Es ist insbesondere Aufgabe der Kinder- und Jugendhilfe, junge Menschen dabei zu unterstützen, alterstypische Herausforderungen erfolgreich zu meistern. Im Zentrum des Jugendhilferechts stehen die Förderung der Entwicklung der Persönlichkeit und die Stabilisierung der sozialen und psychischen Entwicklung. Für junge Menschen, deren „altersgemäße gesellschaftliche Integration nicht wenigstens durchschnittlich gelungen ist“ und die bei ihrer beruflichen und bei ihrer „sozialen Integration besonderer Förderungs- und Vermittlungsbemühungen bedürfen“, wurde der § 13 zur Jugendsozialarbeit als eigenständiger Bereich zwischen den erzieherischen Hilfen und der Kinder- und Jugendarbeit geschaffen. Jugendsozialarbeit enthält Elemente aus beiden Handlungsfeldern, zielt aber vorrangig darauf ab, benachteiligte junge Menschen beim Übergang von der Schule in den Beruf zu unterstützen.

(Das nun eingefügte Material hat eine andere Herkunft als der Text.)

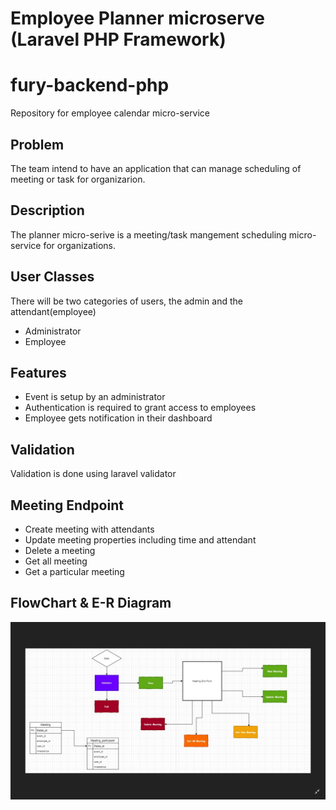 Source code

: #  Employee Planner microserve (Laravel PHP Framework)
# fury-backend-php
Repository for employee calendar micro-service

## Problem
The team intend to have an application that can manage scheduling of meeting or task for organizarion.

## Description
The planner micro-serive is a meeting/task mangement scheduling micro-service for organizations.

## User Classes
There will be two categories of users, the admin and the attendant(employee)
* Administrator
* Employee

## Features
* Event is setup by an administrator
* Authentication is required to grant access to employees
* Employee gets notification in their dashboard

## Validation
Validation is done using laravel validator

## Meeting Endpoint
* Create meeting with attendants
* Update meeting properties including time and attendant
* Delete a meeting
* Get all meeting
* Get a particular meeting 

## FlowChart & E-R Diagram
![](2020-06-12-17-35-41.png)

Es ist zu beobachten, dass ein Teil der Jugendämter Leistungen nach § 13 SGB VIII in geringem Umfang oder gar nicht anbietet. Junge Menschen mit entsprechendem Förderbedarf werden stattdessen in Maßnahmen der Bundesagentur für Arbeit (SGB III) vermittelt oder an die Jobcenter (SGB II) verwiesen. Da diese Maßnahmen andere Zielstellungen haben, bleibt eine Förderung mit Hilfe der professionellen Instrumente der Jugendhilfe den betroffenen Jugendlichen oft vorenthalten
Die Jugendsozialarbeit kann den Jugendlichen sowohl ganzheitliche Förderung und verlässliche Beziehungen als auch eine Stabilisierung durch niedrigschwellige Angebote bieten. Eine Stabilisierung der Jugendlichen steht im Mittelpunkt der Förderung, die nur über ein professionelles und stabiles Beziehungsangebot gelingen kann. Diese Beziehung bildet den Ausgangspunkt für konkrete Schritte mit entsprechenden Hilfen.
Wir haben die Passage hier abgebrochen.